Initialement baptisé Une débauche, La Peau de chagrin est un roman fantastique dans lequel un jeune homme achète chez un antiquaire un bout de peau unique, ayant le pouvoir d’exaucer tous les vœux de son propriétaire. Mais il y a une contre-partie : à chaque vœu, la peau diminue et avec elle, la vie de celui qui la possède.

Dans la lignée du pacte avec le Diable de Faust, La Peau de chagrin est une tragédie de l’âme humaine, puisque le héros ne se sert de la peau en question qu’à des fins de gloire, d’amour et de succès mondain. Voyant l’objet rétrécir de jour en jour, à la manière du portrait de Dorian Gray qui s’enlaidit et vieillit, il finit par mourir de dépit.

Le roman sera régulièrement adapté sur scène, en ballet, théâtre ou opéra, ainsi qu’au cinéma et à la télévision.

Le Chef-d’œuvre inconnu (1831)

Autre récit fantastique, Le Chef-d’œuvre inconnu. Une nouvelle qui eut un grand retentissement et dont la Maison de Balzac propose actuellement une exposition.

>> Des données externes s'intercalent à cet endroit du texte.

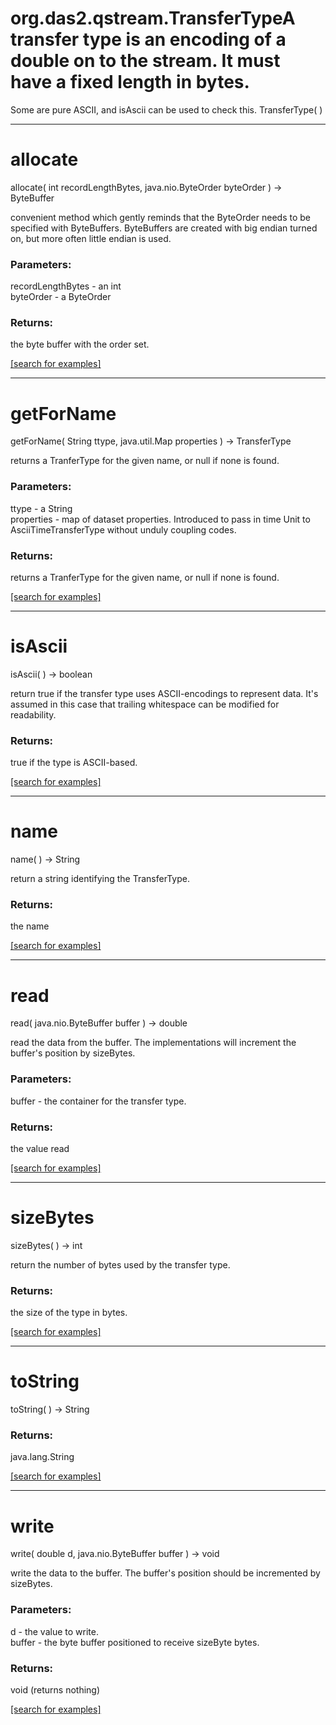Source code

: # org.das2.qstream.TransferTypeA transfer type is an encoding of a double on to the stream.  It must have a fixed length in bytes.
 Some are pure ASCII, and isAscii can be used to check this.
TransferType( )


***
<a name="allocate"></a>
# allocate
allocate( int recordLengthBytes, java.nio.ByteOrder byteOrder ) &rarr; ByteBuffer

convenient method which gently reminds that the ByteOrder needs to be
 specified with ByteBuffers.  ByteBuffers are created with big endian 
 turned on, but more often little endian is used.

### Parameters:
recordLengthBytes - an int
<br>byteOrder - a ByteOrder

### Returns:
the byte buffer with the order set.

<a href="https://github.com/autoplot/dev/search?q=allocate&unscoped_q=allocate">[search for examples]</a>

***
<a name="getForName"></a>
# getForName
getForName( String ttype, java.util.Map properties ) &rarr; TransferType

returns a TranferType for the given name, or null if none is found.

### Parameters:
ttype - a String
<br>properties - map of dataset properties.  Introduced to pass in time Unit to AsciiTimeTransferType without unduly coupling codes.

### Returns:
returns a TranferType for the given name, or null if none is found.

<a href="https://github.com/autoplot/dev/search?q=getForName&unscoped_q=getForName">[search for examples]</a>

***
<a name="isAscii"></a>
# isAscii
isAscii(  ) &rarr; boolean

return true if the transfer type uses ASCII-encodings to represent data.
 It's assumed in this case that trailing whitespace can be modified for
 readability.

### Returns:
true if the type is ASCII-based.

<a href="https://github.com/autoplot/dev/search?q=isAscii&unscoped_q=isAscii">[search for examples]</a>

***
<a name="name"></a>
# name
name(  ) &rarr; String

return a string identifying the TransferType.

### Returns:
the name

<a href="https://github.com/autoplot/dev/search?q=name&unscoped_q=name">[search for examples]</a>

***
<a name="read"></a>
# read
read( java.nio.ByteBuffer buffer ) &rarr; double

read the data from the buffer.  The implementations will increment the 
 buffer's position by sizeBytes.

### Parameters:
buffer - the container for the transfer type.

### Returns:
the value read

<a href="https://github.com/autoplot/dev/search?q=read&unscoped_q=read">[search for examples]</a>

***
<a name="sizeBytes"></a>
# sizeBytes
sizeBytes(  ) &rarr; int

return the number of bytes used by the transfer type.

### Returns:
the size of the type in bytes.

<a href="https://github.com/autoplot/dev/search?q=sizeBytes&unscoped_q=sizeBytes">[search for examples]</a>

***
<a name="toString"></a>
# toString
toString(  ) &rarr; String



### Returns:
java.lang.String


<a href="https://github.com/autoplot/dev/search?q=toString&unscoped_q=toString">[search for examples]</a>

***
<a name="write"></a>
# write
write( double d, java.nio.ByteBuffer buffer ) &rarr; void

write the data to the buffer.  The buffer's position should be incremented by sizeBytes.

### Parameters:
d - the value to write.
<br>buffer - the byte buffer positioned to receive sizeByte bytes.

### Returns:
void (returns nothing)


<a href="https://github.com/autoplot/dev/search?q=write&unscoped_q=write">[search for examples]</a>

Il s’agit en effet d’une puissante réflexion sur l’art, par le prisme de Nicolas Poussin. Il rencontre un maître peintre fictif travaillant sur un chef-d’œuvre depuis une dizaine d’années, sans que personne ne l’ait encore vu. Poussin demande alors au maître de peindre sa promise, mais la beauté de cette dernière va rendre fou le vieux peintre. Cent ans après sa parution, Picasso sera amené à réaliser des illustrations pour une nouvelle édition et en 1991, Jacques Rivette y livrera sa version avec La Belle Noiseuse, dans lequel Emmanuelle Béart pose alanguie pour Michel Piccoli.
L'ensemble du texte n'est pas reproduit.